I am not a fan of losing information that may be useful. You will always need to check 0-value results to see if they indicate an overflow/underflow condition, so it's just simpler to return a useful result for those times when overflow is OK.... why return 0 when the actual remaining result is just as good?

More specifically, you will always have code like:

value, ok := addUintInt64(x, y)
if !ok {
   ....
}

so why force the 0 in to the value for !ok?
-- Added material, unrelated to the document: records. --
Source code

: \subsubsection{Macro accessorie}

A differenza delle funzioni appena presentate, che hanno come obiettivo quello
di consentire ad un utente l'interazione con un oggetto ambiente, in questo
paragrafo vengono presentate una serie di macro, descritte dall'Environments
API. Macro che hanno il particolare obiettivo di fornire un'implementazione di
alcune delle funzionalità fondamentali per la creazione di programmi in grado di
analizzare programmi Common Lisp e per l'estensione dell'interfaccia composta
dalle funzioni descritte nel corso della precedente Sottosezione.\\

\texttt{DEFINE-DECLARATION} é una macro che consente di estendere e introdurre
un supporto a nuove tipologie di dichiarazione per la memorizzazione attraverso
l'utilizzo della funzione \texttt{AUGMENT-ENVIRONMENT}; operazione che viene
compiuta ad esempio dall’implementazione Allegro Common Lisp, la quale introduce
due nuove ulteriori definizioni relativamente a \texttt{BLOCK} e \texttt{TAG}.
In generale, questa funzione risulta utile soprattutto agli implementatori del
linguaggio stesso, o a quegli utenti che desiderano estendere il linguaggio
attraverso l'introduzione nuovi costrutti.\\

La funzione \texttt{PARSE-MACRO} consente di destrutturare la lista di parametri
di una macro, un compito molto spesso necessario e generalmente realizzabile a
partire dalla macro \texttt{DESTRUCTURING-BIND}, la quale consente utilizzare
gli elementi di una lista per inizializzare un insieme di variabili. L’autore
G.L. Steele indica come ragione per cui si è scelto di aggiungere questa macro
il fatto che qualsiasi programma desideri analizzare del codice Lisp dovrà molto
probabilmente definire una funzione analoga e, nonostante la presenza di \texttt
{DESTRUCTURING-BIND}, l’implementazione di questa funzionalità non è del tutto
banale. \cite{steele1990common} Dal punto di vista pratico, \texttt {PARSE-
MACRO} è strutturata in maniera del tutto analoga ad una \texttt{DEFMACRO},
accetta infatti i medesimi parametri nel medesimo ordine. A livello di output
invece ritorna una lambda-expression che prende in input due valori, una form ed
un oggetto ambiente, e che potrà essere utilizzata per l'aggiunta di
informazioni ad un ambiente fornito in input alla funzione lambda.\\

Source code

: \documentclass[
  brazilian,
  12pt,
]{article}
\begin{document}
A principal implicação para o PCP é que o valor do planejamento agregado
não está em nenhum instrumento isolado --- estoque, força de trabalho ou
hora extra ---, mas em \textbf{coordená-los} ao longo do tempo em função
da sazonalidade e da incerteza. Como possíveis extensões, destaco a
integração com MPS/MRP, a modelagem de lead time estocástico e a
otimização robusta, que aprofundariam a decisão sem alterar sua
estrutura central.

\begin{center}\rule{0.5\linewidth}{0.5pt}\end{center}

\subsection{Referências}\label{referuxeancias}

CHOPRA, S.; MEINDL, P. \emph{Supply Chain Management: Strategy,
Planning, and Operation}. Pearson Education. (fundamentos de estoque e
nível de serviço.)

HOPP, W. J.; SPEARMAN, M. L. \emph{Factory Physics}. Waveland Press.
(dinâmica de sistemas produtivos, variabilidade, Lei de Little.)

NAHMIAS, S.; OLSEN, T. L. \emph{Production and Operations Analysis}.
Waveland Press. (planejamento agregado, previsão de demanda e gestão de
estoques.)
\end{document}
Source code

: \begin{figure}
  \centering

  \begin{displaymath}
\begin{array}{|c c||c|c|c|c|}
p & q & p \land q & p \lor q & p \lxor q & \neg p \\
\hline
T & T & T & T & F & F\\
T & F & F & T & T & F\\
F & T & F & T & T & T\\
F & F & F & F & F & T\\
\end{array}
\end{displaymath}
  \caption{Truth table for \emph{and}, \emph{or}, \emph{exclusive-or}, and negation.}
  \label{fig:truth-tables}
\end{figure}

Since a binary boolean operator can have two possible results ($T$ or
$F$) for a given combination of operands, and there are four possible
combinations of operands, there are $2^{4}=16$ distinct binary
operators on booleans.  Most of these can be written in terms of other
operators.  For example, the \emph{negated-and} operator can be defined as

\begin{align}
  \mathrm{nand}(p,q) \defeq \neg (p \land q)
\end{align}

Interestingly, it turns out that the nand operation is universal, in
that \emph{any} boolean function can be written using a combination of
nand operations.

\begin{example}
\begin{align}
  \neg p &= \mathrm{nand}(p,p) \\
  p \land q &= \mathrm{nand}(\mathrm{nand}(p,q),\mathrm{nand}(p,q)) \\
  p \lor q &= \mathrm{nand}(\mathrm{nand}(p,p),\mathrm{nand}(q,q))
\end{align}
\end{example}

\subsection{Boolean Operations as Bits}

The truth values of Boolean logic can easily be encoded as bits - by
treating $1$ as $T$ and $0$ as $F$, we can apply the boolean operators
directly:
In addition, the magnitude of an int64 is never going to exceed half the magnitude of a uint64, so a double-overflow is not possible, and the logic required to check an overflow condition is a case of checking the change, or the direction of the change, of the sign-bit of the equivalent int64 value.

Perhaps this is best described if you handle the complete calculation in int64 space, and convert the result to uint64 - and realize that the MSB of the uint is the sign bit of the int.

The following conditions are all OK:

  • the sign bit does not change after the addition, then there's no overflow condition (no possibility of wrap)
  • the sign bit changes, but the int value was positive and the source sign bit was not set
  • the sign bit changes, but the int value was negative and the source sign bit was set

This is easy to codify in Go as:

result := uint64(int64(x) + y)
before := x >> 63
after := result >> 63
ok := before == after || (before == 0 && y >= 0) || (before == 1 && y < 0)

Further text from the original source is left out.